Chopicalqui

Der Chopiqualqui ist einer der schönsten 6000er der Cordillera Blanca und noch ohne große objektive Gefahren zu besteigen.

Manchmal wird der Chopicalqui auch als Ostgipfel des Huascaran bezeichnet, was aber nicht zutrifft, er ist definitiv ein eigenständiger Berg und sein Gipfel liegt ungefähr 6 km von dem des Huascaran entfernt.

Es handelt sich hier um einen der höchsten und mit seiner 3-seitigen Firnpyramide auch schönsten Berge der Cordilliera Blanca, oder überhaupt.

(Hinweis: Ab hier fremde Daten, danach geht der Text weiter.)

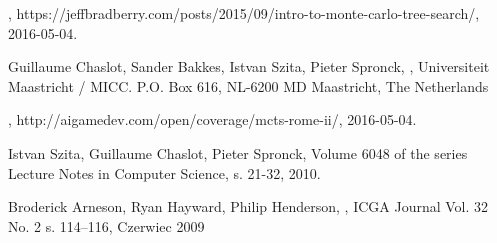 \documentclass[11pt]{aghdpl}
\begin{document}
\begin{thebibliography}{1}
\bibitem{}
\label{bib:mcts_wprowadzenie}
,
\newblock https://jeffbradberry.com/posts/2015/09/intro-to-monte-carlo-tree-search/, 2016-05-04.

\bibitem{}
\label{bib:mcts_opis}
Guillaume Chaslot, Sander Bakkes, Istvan Szita, Pieter Spronck,
,
\newblock Universiteit Maastricht / MICC.
\newblock P.O. Box 616, NL-6200 MD Maastricht, The Netherlands

\bibitem{}
\label{bib:mcts_totalWar}
,
\newblock http://aigamedev.com/open/coverage/mcts-rome-ii/, 2016-05-04.

\bibitem{}
\label{bib:mcts_osadnicy}
Istvan Szita, Guillaume Chaslot, Pieter Spronck,
\newblock Volume 6048 of the series Lecture Notes in Computer Science, s. 21-32, 2010.

\bibitem{}
\label{bib:mcts_hex}
Broderick Arneson, Ryan Hayward, Philip Henderson,
,
\newblock ICGA Journal Vol. 32 No. 2 s. 114–116, Czerwiec 2009

\end{thebibliography}
\end{document}
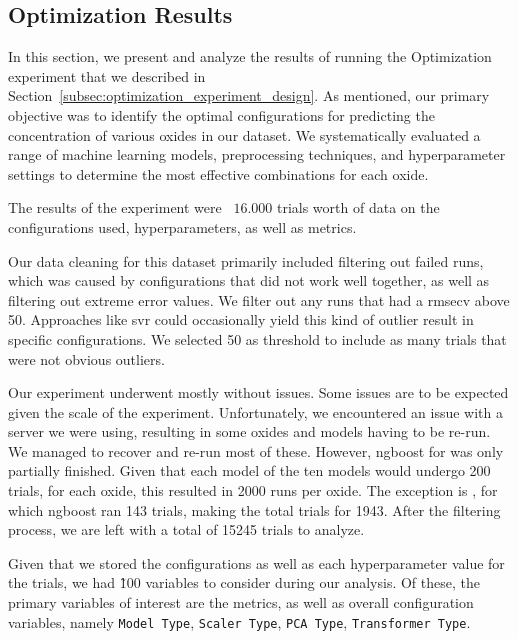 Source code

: \subsection{Optimization Results}\label{sec:optimization_results}
In this section, we present and analyze the results of running the Optimization experiment that we described in Section~\ref{subsec:optimization_experiment_design}.
As mentioned, our primary objective was to identify the optimal configurations for predicting the concentration of various oxides in our dataset.
We systematically evaluated a range of machine learning models, preprocessing techniques, and hyperparameter settings to determine the most effective combinations for each oxide.

The results of the experiment were ~$16.000$ trials worth of data on the configurations used, hyperparameters, as well as metrics.

Our data cleaning for this dataset primarily included filtering out failed runs, which was caused by configurations that did not work well together, as well as filtering out extreme error values.
We filter out any runs that had a \gls{rmsecv} above 50.
Approaches like \gls{svr} could occasionally yield this kind of outlier result in specific configurations.
We selected 50 as threshold to include as many trials that were not obvious outliers.

Our experiment underwent mostly without issues.
Some issues are to be expected given the scale of the experiment.
Unfortunately, we encountered an issue with a server we were using, resulting in some oxides and models having to be re-run.
We managed to recover and re-run most of these.
However, \gls{ngboost} for  was only partially finished.
Given that each model of the ten models would undergo 200 trials, for each oxide, this resulted in 2000 runs per oxide.
The exception is , for which \gls{ngboost} ran 143 trials, making the total trials for  1943.
After the filtering process, we are left with a total of 15245 trials to analyze.

Given that we stored the configurations as well as each hyperparameter value for the trials, we had \~100 variables to consider during our analysis.
Of these, the primary variables of interest are the metrics, as well as overall configuration variables, namely \texttt{Model Type}, \texttt{Scaler Type}, \texttt{PCA Type}, \texttt{Transformer Type}.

Er bietet dem Alpinisten vier interessante Anstiege über markante Firngrate. Der Berg befindet sich vollständig im Nationalpark Huascaran, wo eine Gebühr von ca. 10 Dollar erhoben wird. Während der Anfahrt kreuzt man zwei äußerst attraktive Seen, nämlich die Lagunas Orconcocha und Chinancocha.

Chopiqualqui-Cordillera-Blanca

Ausgangspunkt:

Talort ist Yungay, die Tour lässt sich über diverse Agenturen in Huaraz organisieren. Bis zu einem Parkplatz zwischen den beiden Lagunas kann mit dem Auto gefahren werden, wo dann wahlweise das Basislager errichtet oder direkt zum Hochlager aufgestiegen werden kann.

Route:

Von Yungay mit dem Allradfahrzeug in das Llanganuco Tal und in einigen Kehren auf der Passtrasse zur Portachuelo Llanganuco. Wenig später zweigt man in das Quebrada Yurac ab, wo das Basislager auf 4300 Metern errichtet wird. Das Hochlager befindet sich auf ca. 5000 Metern unter einer Felswand oder wahlweise weiter oben auf den Gletscher in Richtung Grataufschwung bei etwa 5600 Metern. Der Aufstieg erfolgt von der Passtrasse aus Rechts zunächst über die schattige Südseite, später im oberen Bereich über die schattige Nordseite des Westgrates. Der Aufstieg auf die Gratschneide führt zwei Seillängen über 50 Grat steile Eisflanken. Nun wird auf der sonnenbeschienen Nordseite weitergestiegen, einige Wächten zwingen zu weiten Umwegen. Der Grat besteht aus mehreren mehr oder weniger steilen Aufschwüngen, der Gipfel selbst besteht aus einer 100 Meter langen Riesenwächte. Abstieg auf der Aufstiegsroute. Grandiose Ausblicke während des gesamten Grataufstieges.

Zeiten:

Je ein Tag für Anfahrt und Abfahrt, ein bis zwei Tage für den Ausstieg und einer für den Abstieg.

Schwierigkeiten:

Neben der Großen Höhe auch sehr mühsamer Anstieg. Dazu erhebliche Anforderungen im Steileis, Passagen von 50 Grad sind keine Seltenheit. Der Gipfelgrat ist stark verwächtet. Aufgrund der starken Sonneneinstrahlung können die Schneeverhältnisse deutlich variieren.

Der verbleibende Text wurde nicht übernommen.